Running a Tight Ship

Leonardo B. Dayao

Today’s business climate reminds me of  a time two decades past. Armed with a college diploma and an idealism that would put Plato to shame, I set out on my architectural career with Asia’s biggest design firm (at that time). As fate would have it, the Asian financial crisis dealt my fledging design career with a rude wake-up call. As the property sector plummeted, so did allied services that were highly dependent on the industry, such as design. Real estate was the first industry to get hit by the crisis and the last one to recover, thus no work for architects and designers. The majority of my contemporaries chose to go outside the country to earn a living, while I, on the contrary, faced my demons to pursue a career in real estate. That was 21 years ago.

Now, our country finds itself at a crossroads. By extension, PDO is facing its toughest challenge as well after a record- breaking 2017. The challenge: to surpass, and more importantly, to SUSTAIN the company’s growth in the face of tremendous internal and external obstacles.

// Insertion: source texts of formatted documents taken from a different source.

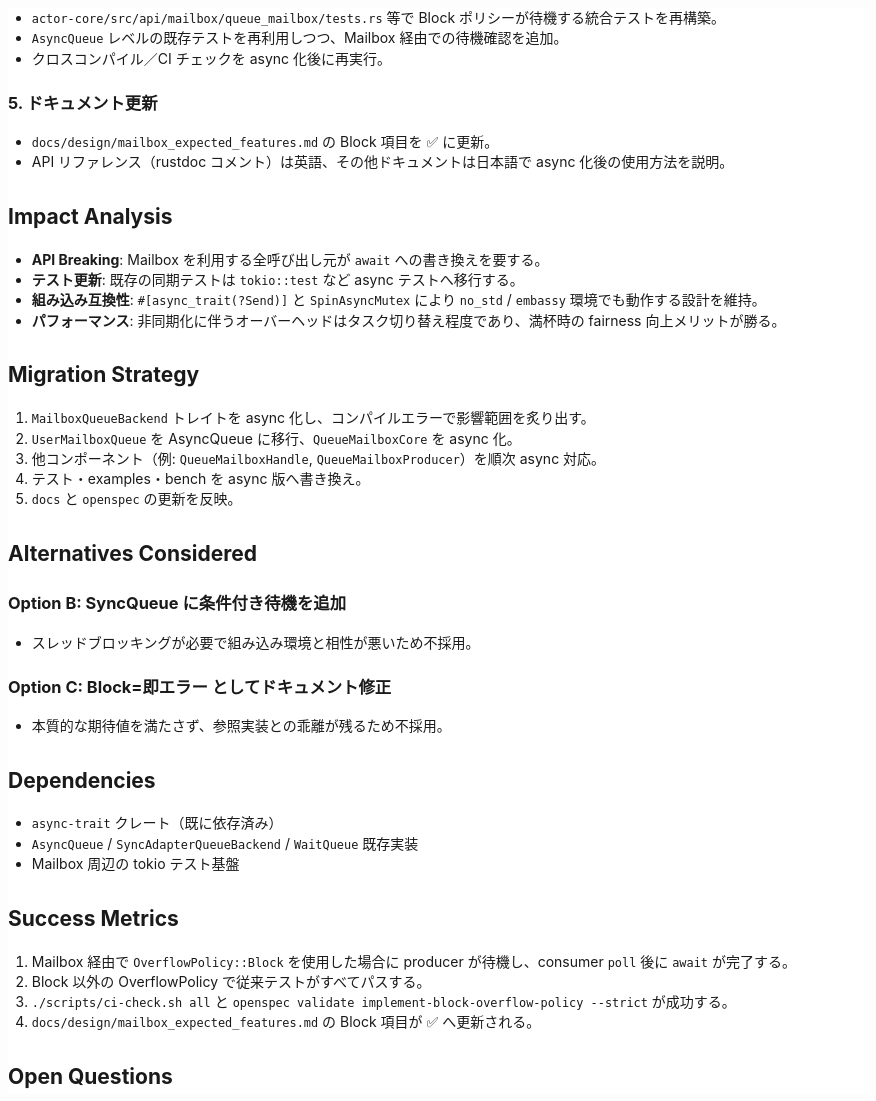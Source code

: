 - `actor-core/src/api/mailbox/queue_mailbox/tests.rs` 等で Block ポリシーが待機する統合テストを再構築。
- `AsyncQueue` レベルの既存テストを再利用しつつ、Mailbox 経由での待機確認を追加。
- クロスコンパイル／CI チェックを async 化後に再実行。

### 5. ドキュメント更新

- `docs/design/mailbox_expected_features.md` の Block 項目を ✅ に更新。
- API リファレンス（rustdoc コメント）は英語、その他ドキュメントは日本語で async 化後の使用方法を説明。

## Impact Analysis

- **API Breaking**: Mailbox を利用する全呼び出し元が `await` への書き換えを要する。
- **テスト更新**: 既存の同期テストは `tokio::test` など async テストへ移行する。
- **組み込み互換性**: `#[async_trait(?Send)]` と `SpinAsyncMutex` により `no_std` / `embassy` 環境でも動作する設計を維持。
- **パフォーマンス**: 非同期化に伴うオーバーヘッドはタスク切り替え程度であり、満杯時の fairness 向上メリットが勝る。

## Migration Strategy

1. `MailboxQueueBackend` トレイトを async 化し、コンパイルエラーで影響範囲を炙り出す。
2. `UserMailboxQueue` を AsyncQueue に移行、`QueueMailboxCore` を async 化。
3. 他コンポーネント（例: `QueueMailboxHandle`, `QueueMailboxProducer`）を順次 async 対応。
4. テスト・examples・bench を async 版へ書き換え。
5. `docs` と `openspec` の更新を反映。

## Alternatives Considered

### Option B: SyncQueue に条件付き待機を追加

- スレッドブロッキングが必要で組み込み環境と相性が悪いため不採用。

### Option C: Block=即エラー としてドキュメント修正

- 本質的な期待値を満たさず、参照実装との乖離が残るため不採用。

## Dependencies

- `async-trait` クレート（既に依存済み）
- `AsyncQueue` / `SyncAdapterQueueBackend` / `WaitQueue` 既存実装
- Mailbox 周辺の tokio テスト基盤

## Success Metrics

1. Mailbox 経由で `OverflowPolicy::Block` を使用した場合に producer が待機し、consumer `poll` 後に `await` が完了する。
2. Block 以外の OverflowPolicy で従来テストがすべてパスする。
3. `./scripts/ci-check.sh all` と `openspec validate implement-block-overflow-policy --strict` が成功する。
4. `docs/design/mailbox_expected_features.md` の Block 項目が ✅ へ更新される。

## Open Questions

While we cannot do much about external factors, we can anticipate the effects of national and world events so as to be guided in treading these critical moments of our company’s history. Times like these, we close ranks. Now more than ever, we need to be critical of our individual performance and how it contributes to the bigger picture. Simply put, let us remind ourselves and each other the standards of PDO, regardless from what department or division you are from. And in doing so, maybe we will come to realize our shortcomings and start clawing our way towards the Gold Standard by running a tight(er) ship. Forget “pwede na”, instead push for “pwede pa!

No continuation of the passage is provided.